> **What to produce**: Across all the entries, how many lines hold "nitro"? Answer with that number and nothing else.

- - - - - - -

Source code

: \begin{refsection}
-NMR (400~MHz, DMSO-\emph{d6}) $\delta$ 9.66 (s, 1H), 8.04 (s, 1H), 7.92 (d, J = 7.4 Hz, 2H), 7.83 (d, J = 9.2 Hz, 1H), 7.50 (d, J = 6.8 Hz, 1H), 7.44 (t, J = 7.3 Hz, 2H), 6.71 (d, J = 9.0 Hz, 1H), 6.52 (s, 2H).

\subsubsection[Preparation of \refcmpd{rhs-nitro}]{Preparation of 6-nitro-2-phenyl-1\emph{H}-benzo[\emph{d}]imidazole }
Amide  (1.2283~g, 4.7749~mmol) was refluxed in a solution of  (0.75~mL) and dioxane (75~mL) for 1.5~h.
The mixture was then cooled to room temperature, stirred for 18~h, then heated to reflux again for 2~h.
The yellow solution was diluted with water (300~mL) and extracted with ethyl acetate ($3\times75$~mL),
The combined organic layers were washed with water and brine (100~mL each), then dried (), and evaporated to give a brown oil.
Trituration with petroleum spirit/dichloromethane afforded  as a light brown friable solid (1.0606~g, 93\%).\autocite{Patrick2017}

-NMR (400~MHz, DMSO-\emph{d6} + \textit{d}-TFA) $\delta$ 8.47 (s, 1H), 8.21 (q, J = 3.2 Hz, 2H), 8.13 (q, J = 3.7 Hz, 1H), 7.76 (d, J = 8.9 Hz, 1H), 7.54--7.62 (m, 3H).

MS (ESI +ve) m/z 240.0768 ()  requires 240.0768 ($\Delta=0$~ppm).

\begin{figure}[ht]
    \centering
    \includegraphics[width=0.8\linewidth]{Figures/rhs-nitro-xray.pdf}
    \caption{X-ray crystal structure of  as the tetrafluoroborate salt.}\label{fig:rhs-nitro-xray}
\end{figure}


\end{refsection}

- - - - - - -

> **Written solution**: 3